## PROVIDED INFORMATION:
::::

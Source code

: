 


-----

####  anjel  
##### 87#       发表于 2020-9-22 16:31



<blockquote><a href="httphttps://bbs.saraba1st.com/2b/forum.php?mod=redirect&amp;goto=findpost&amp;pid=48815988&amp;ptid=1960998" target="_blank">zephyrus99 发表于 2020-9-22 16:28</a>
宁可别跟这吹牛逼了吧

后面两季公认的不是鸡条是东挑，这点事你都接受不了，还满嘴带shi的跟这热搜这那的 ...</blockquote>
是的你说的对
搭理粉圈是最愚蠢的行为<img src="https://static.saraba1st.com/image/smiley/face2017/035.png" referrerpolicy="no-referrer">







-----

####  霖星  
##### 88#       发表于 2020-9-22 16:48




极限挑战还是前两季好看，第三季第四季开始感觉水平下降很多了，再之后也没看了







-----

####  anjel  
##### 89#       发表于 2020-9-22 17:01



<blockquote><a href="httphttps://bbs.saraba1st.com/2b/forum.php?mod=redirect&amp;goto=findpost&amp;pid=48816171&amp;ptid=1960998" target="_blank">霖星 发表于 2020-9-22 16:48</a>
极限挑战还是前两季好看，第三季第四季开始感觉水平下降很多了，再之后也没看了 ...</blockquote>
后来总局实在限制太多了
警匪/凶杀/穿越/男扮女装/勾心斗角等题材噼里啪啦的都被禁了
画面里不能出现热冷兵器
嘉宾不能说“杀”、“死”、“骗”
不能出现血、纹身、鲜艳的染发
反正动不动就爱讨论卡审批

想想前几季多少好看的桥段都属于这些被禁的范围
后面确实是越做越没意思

::::

## WORK INSTRUCTIONS:
Each record shown above must be printed once more, exactly.

## OUTPUT:
Source code

: 


-----

####  anjel  
##### 87#       发表于 2020-9-22 16:31



<blockquote><a href="httphttps://bbs.saraba1st.com/2b/forum.php?mod=redirect&amp;goto=findpost&amp;pid=48815988&amp;ptid=1960998" target="_blank">zephyrus99 发表于 2020-9-22 16:28</a>
宁可别跟这吹牛逼了吧

后面两季公认的不是鸡条是东挑，这点事你都接受不了，还满嘴带shi的跟这热搜这那的 ...</blockquote>
是的你说的对
搭理粉圈是最愚蠢的行为<img src="https://static.saraba1st.com/image/smiley/face2017/035.png" referrerpolicy="no-referrer">







-----

####  霖星  
##### 88#       发表于 2020-9-22 16:48




极限挑战还是前两季好看，第三季第四季开始感觉水平下降很多了，再之后也没看了







-----

####  anjel  
##### 89#       发表于 2020-9-22 17:01



<blockquote><a href="httphttps://bbs.saraba1st.com/2b/forum.php?mod=redirect&amp;goto=findpost&amp;pid=48816171&amp;ptid=1960998" target="_blank">霖星 发表于 2020-9-22 16:48</a>
极限挑战还是前两季好看，第三季第四季开始感觉水平下降很多了，再之后也没看了 ...</blockquote>
后来总局实在限制太多了
警匪/凶杀/穿越/男扮女装/勾心斗角等题材噼里啪啦的都被禁了
画面里不能出现热冷兵器
嘉宾不能说“杀”、“死”、“骗”
不能出现血、纹身、鲜艳的染发
反正动不动就爱讨论卡审批

想想前几季多少好看的桥段都属于这些被禁的范围
后面确实是越做越没意思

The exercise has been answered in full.